Their insights are not world-shattering: I kind of already knew that to secure cheap travel I had to book my tickets well in advance, and that if you want to be more efficient at work, it's a good idea to prioritise; the fact that Ferriss also tells me a jolly story of how he won the gold medal at the Chinese kickboxing national championships is not in itself enough to produce a feeling of Damascene revelation.
Similarly, although I'm attracted to his notion that I should release myself from the empty promises of a "deferred life-plan", distribute a series of "mini-retirements" throughout my life and thereby join the "New Rich", I might wait for a more favourable economic climate before I trot along to my boss' office to suggest we hold a staff meeting along precisely those lines.

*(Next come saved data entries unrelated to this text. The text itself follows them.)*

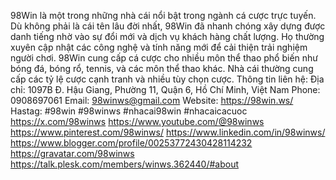 98Win là một trong những nhà cái nổi bật trong ngành cá cược trực tuyến. Dù không phải là cái tên lâu đời nhất, 98Win đã nhanh chóng xây dựng được danh tiếng nhờ vào sự đổi mới và dịch vụ khách hàng chất lượng. Họ thường xuyên cập nhật các công nghệ và tính năng mới để cải thiện trải nghiệm người chơi. 98Win cung cấp cá cược cho nhiều môn thể thao phổ biến như bóng đá, bóng rổ, tennis, và các môn thể thao khác. Nhà cái thường cung cấp các tỷ lệ cược cạnh tranh và nhiều tùy chọn cược.
Thông tin liên hệ: 
Địa chỉ: 1097B Đ. Hậu Giang, Phường 11, Quận 6, Hồ Chí Minh, Việt Nam
Phone: 0908697061
Email: 98winws@gmail.com
Website:
https://98win.ws/
Hastag: #98win #98winws #nhacai98win #nhacaicacuoc
https://x.com/98winws
https://www.youtube.com/@98winws
https://www.pinterest.com/98winws/
https://www.linkedin.com/in/98winws/
https://www.blogger.com/profile/00253772430428114232
https://gravatar.com/98winws
https://talk.plesk.com/members/winws.362440/#about
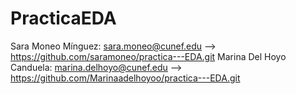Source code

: # PracticaEDA

Sara Moneo Mínguez: sara.moneo@cunef.edu --> https://github.com/saramoneo/practica---EDA.git
Marina Del Hoyo Canduela: marina.delhoyo@cunef.edu --> https://github.com/Marinaadelhoyoo/practica---EDA.git 


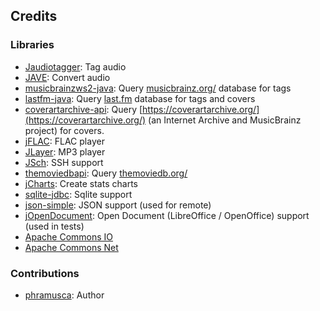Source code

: ## Credits

###  Libraries

* [Jaudiotagger](http://www.jthink.net/jaudiotagger/): Tag audio
* [JAVE](http://www.sauronsoftware.it/projects/jave/): Convert audio
* [musicbrainzws2-java](https://github.com/schnatterer/musicbrainzws2-java): Query [musicbrainz.org/](http://musicbrainz.org/) database for tags
* [lastfm-java](https://github.com/jkovacs/lastfm-java): Query [last.fm](http://www.last.fm/) database for tags and covers
* [coverartarchive-api](https://github.com/lastfm/coverartarchive-api): Query [https://coverartarchive.org/](https://coverartarchive.org/) (an Internet Archive and MusicBrainz project) for covers.
* [jFLAC](http://jflac.sourceforge.net/): FLAC player
* [JLayer](http://www.javazoom.net/javalayer/javalayer.html): MP3 player
* [JSch](http://www.jcraft.com/jsch/): SSH support
* [themoviedbapi](https://github.com/holgerbrandl/themoviedbapi): Query [themoviedb.org/](http://themoviedb.org/)
* [jCharts](http://jcharts.sourceforge.net/): Create stats charts
* [sqlite-jdbc](https://bitbucket.org/xerial/sqlite-jdbc): Sqlite support
* [json-simple](https://github.com/fangyidong/json-simple): JSON support (used for remote)
* [jOpenDocument](http://jopendocument.org/): Open Document (LibreOffice / OpenOffice) support (used in tests)
* [Apache Commons IO](https://commons.apache.org/proper/commons-io/)
* [Apache Commons Net](https://commons.apache.org/proper/commons-net/)

### Contributions

* [phramusca](https://github.com/phramusca): Author
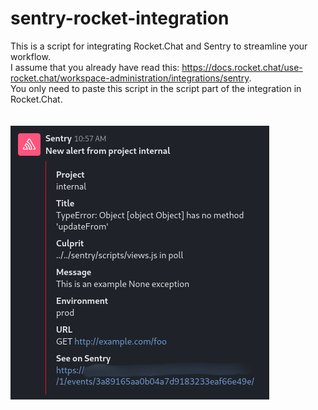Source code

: # sentry-rocket-integration
This is a script for integrating Rocket.Chat and Sentry to streamline your workflow.
 <br />I assume that you already have read this: https://docs.rocket.chat/use-rocket.chat/workspace-administration/integrations/sentry.
 <br />You only need to paste this script in the script part of the integration in Rocket.Chat.<br />
  <br /><br />
  ![Here is a preview](https://raw.githubusercontent.com/AliML111/sentry-rocket-integration/main/Preview.png)
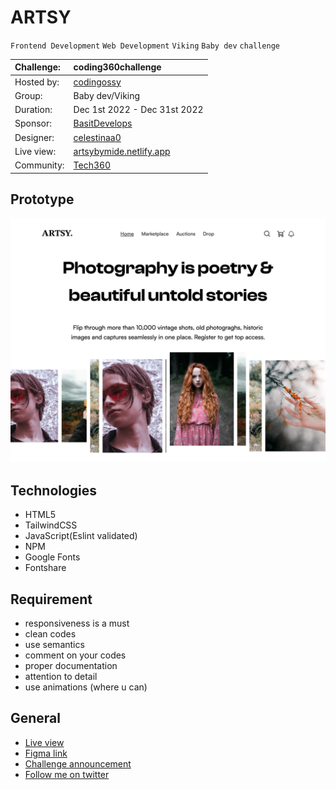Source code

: # ARTSY
`Frontend Development` `Web Development` `Viking` `Baby dev` `challenge`

|Challenge: | coding360challenge                                |
|:----------|:--------------------------------------------------|
|Hosted by: | [codingossy](https://twitter.com/codingossy)      |
|Group:     | Baby dev/Viking                                   |
|Duration:  | Dec 1st 2022 - Dec 31st 2022                      |
|Sponsor:   | [BasitDevelops](https://twitter.com/BasitDevelops)|
|Designer:  | [celestinaa0](https://twitter.com/celestinaa0)    |
|Live view: | [artsybymide.netlify.app](https://artsybymide.netlify.app/)|
|Community: | [Tech360](https://twitter.com/i/communities/1534272865725472770)|

## Prototype

![Desktop prototype](./images/desktop-prototype.png)

## Technologies

- HTML5
- TailwindCSS
- JavaScript(Eslint validated)
- NPM
- Google Fonts
- Fontshare

## Requirement

- responsiveness is a must
- clean codes
- use semantics
- comment on your codes
- proper documentation
- attention to detail
- use animations (where u can)

## General

- [Live view](https://artsybymide.netlify.app/)
- [Figma link](https://www.figma.com/file/18hZ5n19imr8RxmzwXUtKK/ARTSY?node-id=302%3A119&t=mkbfAHKhY0dCptfM-1)
- [Challenge announcement](https://twitter.com/codingossy/status/1598218445069639681)
- [Follow me on twitter](https://github.com/codewithmide)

Much of what Ferriss - and the others on whom we so readily confer guru status - proposes is common sense, although I reserve judgment on the suggestion that eating 700g of ribeye steak and/or taking a cold bath will grant me a sound night's sleep. The secret of these latter-day saints' phenomenal success must therefore be that we simply do not trust ourselves or those close to us to administer the hard word more directly. In the more measurable arenas of life - DIY, say, or baking - one can easily see how instructional books make good the declining practice of skills being handed down from generation to generation.
But personal development? Do as you would be done by, work hard, make sure your outgoings don't exceed your earnings, don't go out in dirty underwear in case you have an accident and eat an apple a day don't really cut it, publishing sensation-wise.
Shame, because I think I would have quite taken to the life of a guru. Perhaps on the next go-round, once we've hit on the 10-point plan that does away with pesky death altogether.
Now that really would get Amazon going.